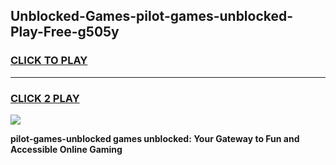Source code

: 
## Unblocked-Games-pilot-games-unblocked-Play-Free-g505y
<h3>
<a href="https://premium76.site?title=pilot-games-unblocked&ref=10A">CLICK TO PLAY</a></h3>
<hr>

<h3>
<a href="https://premium76.site?title=pilot-games-unblocked&ref=10A">CLICK 2 PLAY</a>
  
</h3>

<a href="https://premium76.site?title=pilot-games-unblocked&ref=10A"><img src="https://clearcache.store/games.png"></a>


**pilot-games-unblocked games unblocked: Your Gateway to Fun and Accessible Online Gaming**
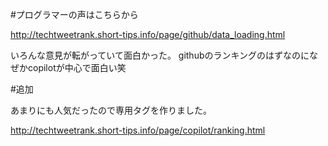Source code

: <!--
title:   Copilotが色々物議を醸しているのでまとめてみた
tags:    GitHub,Twitter,copilot
id:      8f21a22f7d7f0d895e0c
private: false
-->
#プログラマーの声はこちらから


http://techtweetrank.short-tips.info/page/github/data_loading.html


いろんな意見が転がっていて面白かった。
githubのランキングのはずなのになぜかcopilotが中心で面白い笑


#追加

あまりにも人気だったので専用タグを作りました。

http://techtweetrank.short-tips.info/page/copilot/ranking.html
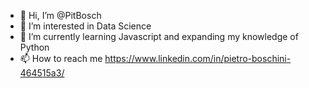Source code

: - 👋 Hi, I’m @PitBosch
- 👀 I’m interested in Data Science
- 🌱 I’m currently learning Javascript and expanding my knowledge of Python
- 📫 How to reach me https://www.linkedin.com/in/pietro-boschini-464515a3/
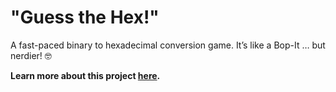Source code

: # "Guess the Hex!"
A fast-paced binary to hexadecimal conversion game. It’s like a Bop-It … but nerdier! 🤓

**Learn more about this project [here](https://grantwilk.com/portfolio/guess-the-hex/).**
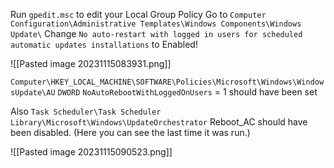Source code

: 
Run `gpedit.msc` to edit your Local Group Policy
Go to `Computer Configuration\Administrative Templates\Windows Components\Windows Update\`
Change `No auto-restart with logged in users for scheduled automatic updates installations` to Enabled!

![[Pasted image 20231115083931.png]]

`Computer\HKEY_LOCAL_MACHINE\SOFTWARE\Policies\Microsoft\Windows\WindowsUpdate\AU`
`DWORD` `NoAutoRebootWithLoggedOnUsers` = 1
should have been set

Also `Task Scheduler\Task Scheduler Library\Microsoft\Windows\UpdateOrchestrator`
Reboot_AC should have been disabled. (Here you can see the last time it was run.)

![[Pasted image 20231115090523.png]]
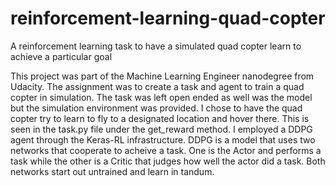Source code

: # reinforcement-learning-quad-copter
A reinforcement learning task to have a simulated quad copter learn to achieve a particular goal

This project was part of the Machine Learning Engineer nanodegree from Udacity. The assignment was to create a task and agent to train a quad copter in simulation. The task was left open ended as well was the model but the simulation environment was provided. I chose to have the quad copter try to learn to fly to a designated location and hover there. This is seen in the task.py file under the get_reward method. I employed a DDPG agent through the Keras-RL infrastructure. DDPG is a model that uses two networks that cooperate to acheive a task. One is the Actor and performs a task while the other is a Critic that judges how well the actor did a task. Both networks start out untrained and learn in tandum.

---*---

• _Directions for this task_
Find the word "site" in the listing above, then copy each line where it turns up.

• _Result of the task_
<a href="https://premium76.site?title=pilot-games-unblocked&ref=10A">CLICK TO PLAY</a></h3>
<a href="https://premium76.site?title=pilot-games-unblocked&ref=10A">CLICK 2 PLAY</a>
<a href="https://premium76.site?title=pilot-games-unblocked&ref=10A"><img src="https://clearcache.store/games.png"></a>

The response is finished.